José Itzigsohn

Professor
203 Maxcy Hall
401-863-2528
Ph.D. Johns Hopkins University

Research Interests

Du Boisian Sociology, Decolonizing Sociological Theory, Racialized Modernity, Racial and Colonial Capitalism, Alternative and Solidarity Economies

Biography

The Sociology of W. E. B. Du Bois. Book launch event:

I am a Du Boisian sociologist, that is, a sociologist that aims to rethink the discipline along the lines proposed by W. E. B. Du Bois. The way I understand this—as Karida Brown and I wrote in The Sociology of W. E. B Du Bois—is a discipline that is rooted in a historical understanding of the present, that is global and relational, and takes racialized modernity as the object of its work. Within this broad approach to the discipline my specific interests are threefold. 

First, I am interested in social theory. In this field, I have been working to develop an antiracist and anticolonial Du Boisian sociology. In addition, I aim to recover the Sociological thought of Anna Julia Cooper and develop a critique of the racial and colonial structures of knowledge in the discipline. 

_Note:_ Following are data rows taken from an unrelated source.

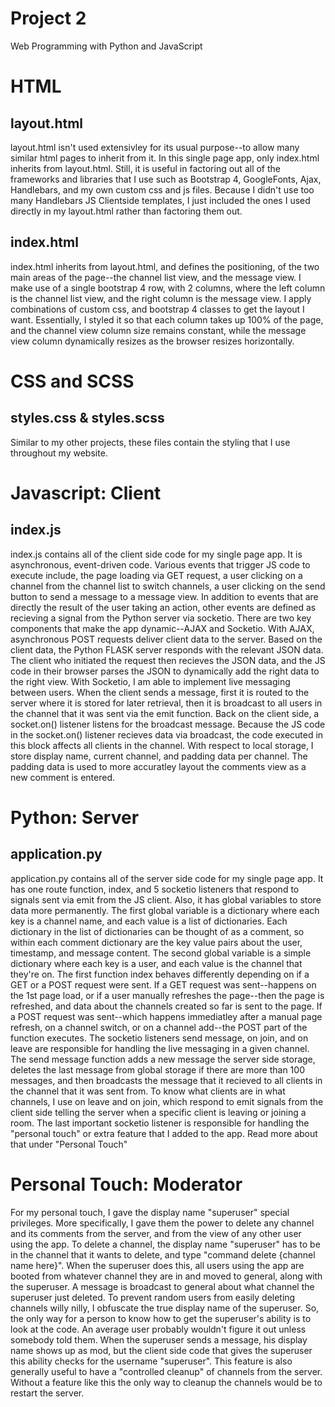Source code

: # Project 2

Web Programming with Python and JavaScript

<h1>HTML</h1>

<h2>layout.html</h2>
<p>
layout.html isn't used extensivley for its usual purpose--to allow many similar html pages to inherit from it. In this single page app,
only index.html inherits from layout.html. Still, it is useful in factoring out all of the frameworks and libraries that I use
such as Bootstrap 4, GoogleFonts, Ajax, Handlebars, and my own custom css and js files. Because I didn't use too many Handlebars
JS Clientside templates, I just included the ones I used directly in my layout.html rather than factoring them out.
</p>

<h2>index.html</h2>
<p>
index.html inherits from layout.html, and defines the positioning, of the two main areas of the page--the channel list view, and
the message view. I make use of a single bootstrap 4 row, with 2 columns, where the left column is the channel list view, and
the right column is the message view. I apply combinations of custom css, and bootstrap 4 classes to get the layout I want.
Essentially, I styled it so that each column takes up 100% of the page, and the channel view column size remains constant, while
the message view column dynamically resizes as the browser resizes horizontally.
</p>

<h1>CSS and SCSS</h1>
<h2>styles.css & styles.scss</h2>
<p>Similar to my other projects, these files contain the styling that I use throughout my website.</p>

<h1>Javascript: Client</h1>
<h2>index.js</h2>
<p>index.js contains all of the client side code for my single page app. It is asynchronous, event-driven code.
Various events that trigger JS code to execute include, the page loading via GET request, a user clicking on a channel from
the channel list to switch channels, a user clicking on the send button to send a message to a message view. In addition to events
that are directly the result of the user taking an action, other events are defined as recieving a signal from the Python server
via socketio. There are two key components that make the app dynamic--AJAX and Socketio. With AJAX, asynchronous POST requests
deliver client data to the server. Based on the client data, the Python FLASK server responds with the relevant JSON data.
The client who initiated the request then recieves the JSON data, and the JS code in their browser parses the JSON to dynamically
add the right data to the right view. With Socketio, I am able to implement live messaging between users. When the client sends a
message, first it is routed to the server where it is stored for later retrieval, then it is broadcast to all users in the channel
that it was sent via the emit function. Back on the client side, a socket.on() listener listens for the broadcast message. Because
the JS code in the socket.on() listener recieves data via broadcast, the code executed in this block affects all clients in the channel.
With respect to local storage, I store display name, current channel, and padding data per channel. The padding data is used
to more accuratley layout the comments view as a new comment is entered.
</p>

<h1>Python: Server</h1>
<h2>application.py</h2>
<p>application.py contains all of the server side code for my single page app. It has one route function, index, and
5 socketio listeners that respond to signals sent via emit from the JS client. Also, it has global variables to store data
more permanently. The first global variable is a dictionary where each key is a channel name, and each value is a list of
dictionaries. Each dictionary in the list of dictionaries can be thought of as a comment, so within each comment dictionary
are the key value pairs about the user, timestamp, and message content. The second global variable is a simple dictionary
where each key is a user, and each value is the channel that they're on. The first function index behaves differently depending
on if a GET or a POST request were sent. If a GET request was sent--happens on the 1st page load, or if a user manually refreshes
the page--then the page is refreshed, and data about the channels created so far is sent to the page. If a POST request was
sent--which happens immediatley after a manual page refresh, on a channel switch, or on a channel add--the POST part of the function
executes. The socketio listeners send message, on join, and on leave are responsible for handling the live messaging in a given channel.
The send message function adds a new message the server side storage, deletes the last message from global storage if there are
more than 100 messages, and then broadcasts the message that it recieved to all clients in the channel that it was sent from.
To know what clients are in what channels, I use on leave and on join, which respond to emit signals from the client side telling
the server when a specific client is leaving or joining a room. The last important socketio listener is responsible for handling
the "personal touch" or extra feature that I added to the app. Read more about that under "Personal Touch"
</p>

<h1>Personal Touch: Moderator</h1>
<p>For my personal touch, I gave the display name "superuser" special privileges. More specifically, I gave them the power
to delete any channel and its comments from the server, and from the view of any other user using the app. To delete a channel,
the display name "superuser" has to be in the channel that it wants to delete, and type "command delete {channel name here}".
When the superuser does this, all users using the app are booted from whatever channel they are in and moved to general, along with
the superuser. A message is broadcast to general about what channel the superuser just deleted. To prevent random users from
easily deleting channels willy nilly, I obfuscate the true display name of the superuser. So, the only way for a person to know how
to get the superuser's ability is to look at the code. An average user probably wouldn't figure it out unless somebody told them.
When the superuser sends a message, his display name shows up as mod, but the client side code that gives the superuser this ability checks
for the username "superuser". This feature is also generally useful to have a "controlled cleanup" of channels from the server. Without
a feature like this the only way to cleanup the channels would be to restart the server.
</p>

Second, I am interested in the global intersection of class and race in racial and colonial capitalism. At this point, I am  looking specifically at the intersection of class and race in the US, and how this intersection affects the structural position and identity formation of different racialized groups. 

Finally, I work on alternative forms of economic organization, specifically how the marginalized of racial and colonial capitalism build informal and solidarity economies. My goal is to analyze different forms of organizing economic activities that can prefigure alternatives to the current socioeconomic order.